• _Data listing_
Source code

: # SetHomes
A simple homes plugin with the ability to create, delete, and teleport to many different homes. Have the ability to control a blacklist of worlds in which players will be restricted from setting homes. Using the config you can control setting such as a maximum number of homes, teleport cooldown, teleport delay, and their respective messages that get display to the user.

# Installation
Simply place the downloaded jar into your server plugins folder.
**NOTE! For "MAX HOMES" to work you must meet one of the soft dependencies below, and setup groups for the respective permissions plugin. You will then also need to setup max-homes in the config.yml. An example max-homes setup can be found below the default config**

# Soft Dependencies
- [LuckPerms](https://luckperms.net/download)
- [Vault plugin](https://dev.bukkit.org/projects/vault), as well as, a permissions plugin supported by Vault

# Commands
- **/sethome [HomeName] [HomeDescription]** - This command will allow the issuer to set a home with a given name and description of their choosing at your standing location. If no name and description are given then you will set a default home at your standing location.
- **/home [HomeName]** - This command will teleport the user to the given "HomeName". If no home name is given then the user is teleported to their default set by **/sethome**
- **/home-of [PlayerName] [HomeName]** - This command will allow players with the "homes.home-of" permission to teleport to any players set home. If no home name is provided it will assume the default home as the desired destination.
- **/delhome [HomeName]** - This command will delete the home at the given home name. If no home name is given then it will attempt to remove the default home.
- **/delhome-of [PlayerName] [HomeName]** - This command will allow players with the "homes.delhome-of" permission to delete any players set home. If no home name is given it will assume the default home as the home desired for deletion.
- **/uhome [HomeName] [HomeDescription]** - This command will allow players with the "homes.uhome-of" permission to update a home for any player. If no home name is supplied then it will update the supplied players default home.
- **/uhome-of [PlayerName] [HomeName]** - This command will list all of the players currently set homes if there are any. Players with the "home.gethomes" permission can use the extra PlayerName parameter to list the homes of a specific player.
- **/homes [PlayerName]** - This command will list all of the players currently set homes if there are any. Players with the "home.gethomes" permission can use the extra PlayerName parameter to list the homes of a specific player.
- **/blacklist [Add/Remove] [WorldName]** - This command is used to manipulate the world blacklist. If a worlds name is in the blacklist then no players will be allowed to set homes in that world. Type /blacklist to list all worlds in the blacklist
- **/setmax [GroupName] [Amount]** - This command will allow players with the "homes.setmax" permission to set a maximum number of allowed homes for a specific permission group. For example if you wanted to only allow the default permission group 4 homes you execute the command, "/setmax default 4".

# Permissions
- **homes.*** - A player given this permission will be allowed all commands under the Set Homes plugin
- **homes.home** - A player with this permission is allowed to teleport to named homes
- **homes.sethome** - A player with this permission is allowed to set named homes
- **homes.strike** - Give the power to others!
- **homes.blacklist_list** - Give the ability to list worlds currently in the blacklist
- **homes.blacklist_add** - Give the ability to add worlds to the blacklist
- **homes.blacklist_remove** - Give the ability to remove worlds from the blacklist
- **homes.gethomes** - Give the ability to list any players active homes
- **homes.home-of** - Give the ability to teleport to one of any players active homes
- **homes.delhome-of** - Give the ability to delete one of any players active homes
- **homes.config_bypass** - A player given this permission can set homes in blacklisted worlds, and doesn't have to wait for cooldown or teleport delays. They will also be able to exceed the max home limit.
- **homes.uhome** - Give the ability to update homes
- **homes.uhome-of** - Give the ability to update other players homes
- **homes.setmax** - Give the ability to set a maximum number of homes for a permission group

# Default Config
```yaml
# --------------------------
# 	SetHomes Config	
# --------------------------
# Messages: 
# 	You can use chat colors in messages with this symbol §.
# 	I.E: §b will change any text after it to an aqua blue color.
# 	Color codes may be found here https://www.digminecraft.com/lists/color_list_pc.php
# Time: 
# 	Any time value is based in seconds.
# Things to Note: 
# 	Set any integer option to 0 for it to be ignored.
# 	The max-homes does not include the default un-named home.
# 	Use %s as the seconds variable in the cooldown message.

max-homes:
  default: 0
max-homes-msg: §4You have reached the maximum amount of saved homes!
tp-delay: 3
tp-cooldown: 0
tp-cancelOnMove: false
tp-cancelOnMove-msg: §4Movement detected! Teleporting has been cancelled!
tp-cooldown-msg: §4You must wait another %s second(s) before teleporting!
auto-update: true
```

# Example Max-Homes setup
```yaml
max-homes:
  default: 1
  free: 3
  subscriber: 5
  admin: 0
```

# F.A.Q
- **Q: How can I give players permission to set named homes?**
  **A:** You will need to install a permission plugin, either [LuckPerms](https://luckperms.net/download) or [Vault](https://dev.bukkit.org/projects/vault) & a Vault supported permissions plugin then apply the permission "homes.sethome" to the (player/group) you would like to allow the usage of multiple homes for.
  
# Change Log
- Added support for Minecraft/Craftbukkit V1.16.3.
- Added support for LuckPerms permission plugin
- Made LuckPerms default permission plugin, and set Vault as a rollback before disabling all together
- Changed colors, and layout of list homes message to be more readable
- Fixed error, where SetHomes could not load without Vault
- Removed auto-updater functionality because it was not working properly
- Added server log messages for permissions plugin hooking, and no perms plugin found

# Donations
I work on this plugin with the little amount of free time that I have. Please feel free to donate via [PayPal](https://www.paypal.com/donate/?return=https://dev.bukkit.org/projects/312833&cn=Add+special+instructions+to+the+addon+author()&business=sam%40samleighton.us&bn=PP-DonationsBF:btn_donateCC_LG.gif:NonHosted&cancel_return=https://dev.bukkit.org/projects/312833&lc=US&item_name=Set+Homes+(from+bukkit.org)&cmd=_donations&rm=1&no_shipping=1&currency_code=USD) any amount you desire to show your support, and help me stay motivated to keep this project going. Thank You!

• _Action item_
Look for the word "cancelOnMove" throughout the material above and copy every line that has it.

• _Result of the task_
tp-cancelOnMove: false
tp-cancelOnMove-msg: §4Movement detected! Teleporting has been cancelled!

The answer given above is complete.